Los cuatro hermanos hemos viajado en distintas ocasiones con mi padre a París. Hemos sido felices callejeando, visitando museos, paseando junto al Sena, entrando en cabarets y lugares de fiesta.

Hacía mucho tiempo que no viajábamos a París. En momentos grises, llegamos a pensar que no volveríamos nunca. A veces la vida se detiene y te deja en la tristeza. Entonces solo deseas esconderte en un caparazón y olvidarte del mundo.

Volvimos a París, porque se impuso la vida. Éramos mi padre, mi hermano Tomeu y yo, un triángulo perfecto. Bebimos vino en las braseries de la ciudad, nos reencontramos con las rutas hermosas, los lugares bohemios, las plazas y las calles.

A mi padre se le iluminaron los ojos. Recuperó aquella energía desbordante, la curiosidad, la necesidad de descubrir. Me emociona verle así, compartir esa capacidad increíble de observarlo todo con una mirada nueva.

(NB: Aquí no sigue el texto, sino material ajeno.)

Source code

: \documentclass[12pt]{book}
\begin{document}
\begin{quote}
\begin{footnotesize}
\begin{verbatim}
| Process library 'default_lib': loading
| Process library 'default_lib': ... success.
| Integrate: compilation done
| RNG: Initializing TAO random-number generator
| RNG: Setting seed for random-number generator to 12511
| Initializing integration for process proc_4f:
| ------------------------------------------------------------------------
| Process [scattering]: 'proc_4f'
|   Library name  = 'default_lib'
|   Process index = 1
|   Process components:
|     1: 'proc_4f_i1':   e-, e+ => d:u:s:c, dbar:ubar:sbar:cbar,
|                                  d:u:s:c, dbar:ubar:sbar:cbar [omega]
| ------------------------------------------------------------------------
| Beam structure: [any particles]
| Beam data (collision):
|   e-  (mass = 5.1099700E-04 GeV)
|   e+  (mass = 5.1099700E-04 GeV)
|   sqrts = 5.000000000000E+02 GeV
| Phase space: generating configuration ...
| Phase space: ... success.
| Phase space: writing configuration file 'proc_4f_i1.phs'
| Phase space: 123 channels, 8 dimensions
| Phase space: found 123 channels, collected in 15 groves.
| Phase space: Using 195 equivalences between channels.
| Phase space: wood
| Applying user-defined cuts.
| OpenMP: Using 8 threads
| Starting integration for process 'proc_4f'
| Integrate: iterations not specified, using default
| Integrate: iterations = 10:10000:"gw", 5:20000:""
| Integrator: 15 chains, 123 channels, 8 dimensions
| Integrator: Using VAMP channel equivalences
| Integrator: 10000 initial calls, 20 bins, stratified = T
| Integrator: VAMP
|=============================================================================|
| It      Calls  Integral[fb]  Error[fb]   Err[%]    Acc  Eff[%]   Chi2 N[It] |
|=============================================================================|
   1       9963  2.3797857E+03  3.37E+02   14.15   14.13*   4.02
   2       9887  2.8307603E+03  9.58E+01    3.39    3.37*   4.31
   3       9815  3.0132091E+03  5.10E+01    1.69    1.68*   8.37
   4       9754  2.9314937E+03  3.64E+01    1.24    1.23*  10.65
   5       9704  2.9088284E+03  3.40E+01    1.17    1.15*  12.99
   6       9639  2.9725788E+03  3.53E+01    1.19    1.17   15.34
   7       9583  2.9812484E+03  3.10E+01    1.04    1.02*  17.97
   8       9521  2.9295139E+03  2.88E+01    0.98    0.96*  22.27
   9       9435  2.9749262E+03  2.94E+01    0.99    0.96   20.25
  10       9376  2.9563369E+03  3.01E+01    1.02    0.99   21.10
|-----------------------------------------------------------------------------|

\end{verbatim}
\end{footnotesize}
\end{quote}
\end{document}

En una galería de Montmartre, de noche oscura, un hombre estaba sentado en una butaca con la mirada fija en los cuadros de su exposición. Los edificios se alzaban con esa elegancia que suele tener la belleza. Las calles vibraban, llenas de gente. El Sena seguía ahí esperándonos desde los siglos. Buscamos música, libros, imágenes, como siempre.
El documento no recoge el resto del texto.